* [What to do]
Each line of the material below that holds the word "BorsaDeTreball" needs to be copied.

* [Data for review]
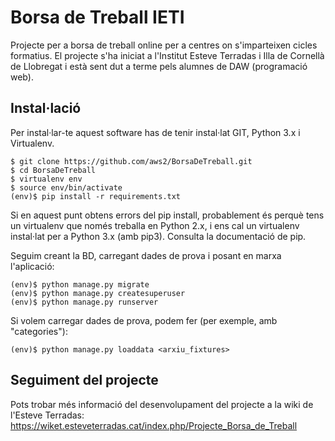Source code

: 
# Borsa de Treball IETI

Projecte per a borsa de treball online per a centres on s'imparteixen cicles formatius. El projecte s'ha iniciat a l'Institut Esteve Terradas i Illa de Cornellà de Llobregat i està sent dut a terme pels alumnes de DAW (programació web).

## Instal·lació

Per instal·lar-te aquest software has de tenir instal·lat GIT, Python 3.x i Virtualenv.

    $ git clone https://github.com/aws2/BorsaDeTreball.git
    $ cd BorsaDeTreball
    $ virtualenv env
    $ source env/bin/activate
    (env)$ pip install -r requirements.txt

Si en aquest punt obtens errors del pip install, probablement és perquè tens un virtualenv que només treballa en Python 2.x, i ens cal un virtualenv instal·lat per a Python 3.x (amb pip3). Consulta la documentació de pip.

Seguim creant la BD, carregant dades de prova i posant en marxa l'aplicació:

    (env)$ python manage.py migrate
    (env)$ python manage.py createsuperuser
    (env)$ python manage.py runserver

Si volem carregar dades de prova, podem fer (per exemple, amb "categories"):

    (env)$ python manage.py loaddata <arxiu_fixtures>



## Seguiment del projecte
Pots trobar més informació del desenvolupament del projecte a la wiki de l'Esteve Terradas:
    https://wiket.esteveterradas.cat/index.php/Projecte_Borsa_de_Treball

* [Written solution]
    $ git clone https://github.com/aws2/BorsaDeTreball.git
    $ cd BorsaDeTreball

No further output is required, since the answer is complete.